Explain that you would check the instructions, identify urgent or high-use areas and manage the available time systematically.
Say that you would avoid removing it unnecessarily and follow the employer’s lost-property or reporting procedure.
Explain that you would check the label and instructions and ask a supervisor before using it.
Mention working through a checklist, checking high-touch areas and completing a final inspection before leaving.
A simple five-day cleaning job search plan
Day 1: Choose two suitable environments, such as offices and hotels.
Day 2: Update your CV with reliability, safety and practical examples.
Day 3: Search using specific phrases rather than only “cleaner”.
Day 4: Compare hours, contract type, location, travel and training.
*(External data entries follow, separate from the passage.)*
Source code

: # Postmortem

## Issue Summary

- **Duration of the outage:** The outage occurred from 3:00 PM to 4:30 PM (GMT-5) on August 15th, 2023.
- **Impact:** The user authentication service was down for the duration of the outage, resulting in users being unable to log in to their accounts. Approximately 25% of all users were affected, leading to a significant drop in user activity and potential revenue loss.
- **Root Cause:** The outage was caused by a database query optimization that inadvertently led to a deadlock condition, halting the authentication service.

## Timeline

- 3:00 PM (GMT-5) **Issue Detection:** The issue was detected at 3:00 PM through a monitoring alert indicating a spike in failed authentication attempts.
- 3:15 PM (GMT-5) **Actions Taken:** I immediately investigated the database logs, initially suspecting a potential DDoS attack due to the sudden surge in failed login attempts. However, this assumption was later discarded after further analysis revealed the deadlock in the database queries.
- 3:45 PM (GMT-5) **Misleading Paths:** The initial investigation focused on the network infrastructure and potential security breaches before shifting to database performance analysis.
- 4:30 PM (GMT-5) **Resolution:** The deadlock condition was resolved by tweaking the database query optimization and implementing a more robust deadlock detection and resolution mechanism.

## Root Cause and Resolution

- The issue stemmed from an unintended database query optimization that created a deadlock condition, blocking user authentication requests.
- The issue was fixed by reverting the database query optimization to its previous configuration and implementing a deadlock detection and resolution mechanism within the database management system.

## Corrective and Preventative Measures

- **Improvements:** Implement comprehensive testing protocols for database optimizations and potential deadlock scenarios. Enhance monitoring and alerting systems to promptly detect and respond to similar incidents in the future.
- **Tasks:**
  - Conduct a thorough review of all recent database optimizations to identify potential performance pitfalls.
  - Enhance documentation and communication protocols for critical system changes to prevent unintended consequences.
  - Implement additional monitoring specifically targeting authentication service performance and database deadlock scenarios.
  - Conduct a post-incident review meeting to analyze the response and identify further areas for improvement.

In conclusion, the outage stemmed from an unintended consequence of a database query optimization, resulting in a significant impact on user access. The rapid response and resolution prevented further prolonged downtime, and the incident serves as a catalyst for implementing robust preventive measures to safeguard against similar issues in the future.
Day 5: Apply selectively and prepare answers to four common interview questions.
Useful searches to try:
• office cleaner early morning
• evening commercial cleaner
• hotel room attendant
• hospital domestic assistant
• school cleaner part time
• industrial cleaner training provided
• cleaning supervisor
• mobile cleaner company vehicle
Add your town, postcode or county to make the results more relevant.
The real advantage is knowing what to look for
Cleaning can offer a relatively accessible route into work, but the quality of the opportunity depends on much more than the job title.
Look for a role with clear duties, realistic working hours, safe procedures and a contract that matches what you need. Then use that experience to build references, develop specialist skills or move towards supervision.